Millets are recognized by the FAO, ICRISAT, and the United Nations as premier climate-smart crops — crops that simultaneously enhance food security, reduce vulnerability to climate change, and minimize environmental impact. The 2023 International Year of Millets declaration explicitly cited millets' climate resilience as a key driver for global promotion, particularly as climate change threatens the reliability of rice and wheat production.
Why millets are considered climate-smart:
Drought tolerance: As C4 plants, millets have superior photosynthetic efficiency and water use efficiency; sorghum, pearl millet, and foxtail millet can produce yields with as little as 300–400 mm annual rainfall — far less than wheat (400–500 mm) or rice (1,000–2,000 mm).

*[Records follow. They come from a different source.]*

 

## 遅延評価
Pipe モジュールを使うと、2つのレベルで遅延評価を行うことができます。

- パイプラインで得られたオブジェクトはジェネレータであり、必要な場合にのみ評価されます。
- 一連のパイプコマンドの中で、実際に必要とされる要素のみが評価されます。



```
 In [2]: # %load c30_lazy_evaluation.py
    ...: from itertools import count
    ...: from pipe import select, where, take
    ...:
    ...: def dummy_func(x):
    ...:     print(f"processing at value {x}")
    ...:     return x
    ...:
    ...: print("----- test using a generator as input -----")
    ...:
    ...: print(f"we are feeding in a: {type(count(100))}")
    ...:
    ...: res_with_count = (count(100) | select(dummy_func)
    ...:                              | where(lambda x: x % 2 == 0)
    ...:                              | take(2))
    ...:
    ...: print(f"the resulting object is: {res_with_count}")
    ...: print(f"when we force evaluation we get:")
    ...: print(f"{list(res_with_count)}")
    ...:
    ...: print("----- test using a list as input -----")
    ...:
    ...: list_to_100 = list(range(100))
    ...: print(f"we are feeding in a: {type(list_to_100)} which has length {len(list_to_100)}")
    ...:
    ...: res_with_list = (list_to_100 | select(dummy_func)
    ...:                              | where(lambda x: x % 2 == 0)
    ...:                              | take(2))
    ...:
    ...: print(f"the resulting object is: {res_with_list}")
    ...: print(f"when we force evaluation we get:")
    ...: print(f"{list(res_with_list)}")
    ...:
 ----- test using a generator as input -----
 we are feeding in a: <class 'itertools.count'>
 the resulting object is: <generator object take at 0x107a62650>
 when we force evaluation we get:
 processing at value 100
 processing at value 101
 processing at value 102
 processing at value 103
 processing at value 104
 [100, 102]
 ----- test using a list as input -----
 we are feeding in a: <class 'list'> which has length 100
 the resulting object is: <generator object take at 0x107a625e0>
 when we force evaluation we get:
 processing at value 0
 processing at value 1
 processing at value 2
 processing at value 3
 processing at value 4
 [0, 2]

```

Heat resilience: Millets tolerate high temperatures (up to 40–42°C) that damage wheat and rice; critical resilience as global temperatures rise.
Marginal soil cultivation: Millets grow productively in nutrient-poor, sandy, or laterite soils where other cereals fail, reducing need for land clearance.
Low carbon footprint: Require minimal synthetic fertilizers and pesticides compared to rice and wheat, reducing agricultural greenhouse gas emissions.
Water conservation: Pearl millet requires approximately 50% less irrigation water than paddy rice, representing significant water savings in water-stressed regions.
Biodiversity contribution: Maintaining diverse millet cultivation preserves agricultural biodiversity, reducing reliance on a few monoculture crops vulnerable to single-pathogen collapse.
SDG alignment: Millets contribute to SDG 2 (Zero Hunger), SDG 13 (Climate Action), SDG 15 (Life on Land), and SDG 12 (Responsible Consumption) simultaneously.
Economic empowerment: Low input requirements reduce farmer costs and increase income sustainability for smallholder farmers in developing countries.